Bombardier looking to stem monorail, personnel woes

As the Las Vegas Monorail prepares to begin the final battery of tests that will tell whether the $650 million system will re-open this year, the Canadian company that built and is now helping repair it is looking to a change in leadership to ease its own troubles.

Monorail officials have consistently distanced themselves from their builder's woes, saying that mounting problems from the multi-billion dollar Bombardier Inc. will not trickle down to the privately financed system.

Meanwhile Bombardier, the Montreal-based company that built and runs the beleaguered system, has been plagued by a litany of financial and personnel uncertainty since a fallen washer prompted the three-month closure of the monorail.

The list continued Monday, as company spokespersons announced the creation of a new Office of the President, effectively firing President and Chief Executive Paul Tellier, whose contract was slated to expire.

Helene Gagnon, a spokeswoman for the manufacturer, and monorail spokesman Todd Walker said Monday that the changes, like the problems before them, would not impact individual projects like the monorail.

"Our concern is for the completion and operation of the Las Vegas Monorail," Walker said. "We don't see them (the changes) impacting this project. We've actually had, since the closure of the system great energy and focus from Bombardier."

Work on the monorail continued this morning, as engineers prepare for the "recommissioning" of the system, which Ron Lynn, the Clark County Building Official, said could begin later this week. The process, which will entail between 1,000 and 2,000 individual 8-mile round trips on the 4-mile route, must continue trouble-free before the county approves the system to re-open.

Gagnon would not answer further questions about Tellier's departure, referring to a company statement released Monday morning.

"The announcement will not have any impact on the monorail," she said. "... For now, the only statement is that it doesn't have any impact."

In the company's written statement, Bombardier executives said incoming Chief Executive Laurent Beaudoin, previously the company's president and chief operating officer, will "focus on the development of the corporation's overall strategic direction ... "

Beaudoin represented Bombardier at the system's opening in July.

Tellier's departure caps a rocky period for the Canadian railroad and aerospace firm, which saw its bond rating fall to junk status after the high-profile bankruptcy of US Airways, a key client for the company's commercial airplane division.

The monorail company has also seen its own share of fiscal challenges. In that time, two Wall Street financial analysts have placed $451 million of the monorail's bonds on "Rating Watch Negative," meaning its bonds were also in danger of being downgraded to the higher risk "noninvestment" or "junk bond" categories.

The potential downgrade, which so far has not happened, would not affect the monorail's current operations but would hurt holders of its current debt, analysts have said.
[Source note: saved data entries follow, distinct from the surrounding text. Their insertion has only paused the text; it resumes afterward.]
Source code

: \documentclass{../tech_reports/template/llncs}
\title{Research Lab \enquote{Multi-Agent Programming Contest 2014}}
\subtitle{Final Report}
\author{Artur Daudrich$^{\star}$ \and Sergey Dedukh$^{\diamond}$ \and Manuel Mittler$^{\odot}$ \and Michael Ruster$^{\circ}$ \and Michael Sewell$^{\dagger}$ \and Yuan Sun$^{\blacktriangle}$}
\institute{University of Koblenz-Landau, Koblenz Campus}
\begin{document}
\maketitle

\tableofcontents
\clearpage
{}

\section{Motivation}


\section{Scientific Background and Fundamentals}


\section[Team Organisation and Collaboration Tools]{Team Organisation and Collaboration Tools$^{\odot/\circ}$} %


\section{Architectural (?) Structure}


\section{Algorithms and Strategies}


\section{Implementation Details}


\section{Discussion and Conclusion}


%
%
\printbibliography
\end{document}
Meanwhile lost ticket sales cost the company roughly $85,000 a day, meaning it has lost almost $8 million to date.

The closure also threw plans for a publicly financed extension to downtown Las Vegas into question. The $233 million contract awarded Bombardier in October 2003 expired in September, monorail executives said.

Unlike the current route, which was privately financed and backed by a private insurance company, the proposed expansion would include substantial government funding.

Since the most recent monorail closure -- the first having occurred when a 60-pound wheel assembly fell off a moving train less than a week before -- Bombardier has laid off more than 6,600 employees in seven European factories and has faced fines stemming from the late delivery of cars for the 8-mile Hiawatha light rail line in Minneapolis-St. Paul, Minn. That publicly financed system opened in June after conflicts between the company and the Minnesota Department of Transportation over the late delivery of the rail cars.

Monorail executives in September publicly blamed Bombardier operators for missing 149 warnings that the wheel assembly was unstable.

In that time the firm has stepped up its Las Vegas operations, bringing in engineers and technicians to study the problems in the monorail here, Gagnon said.

The company now employs roughly 75 people, who work at the monorail's control center behind the Sahara hotel as engineers, safety officers and supervisors.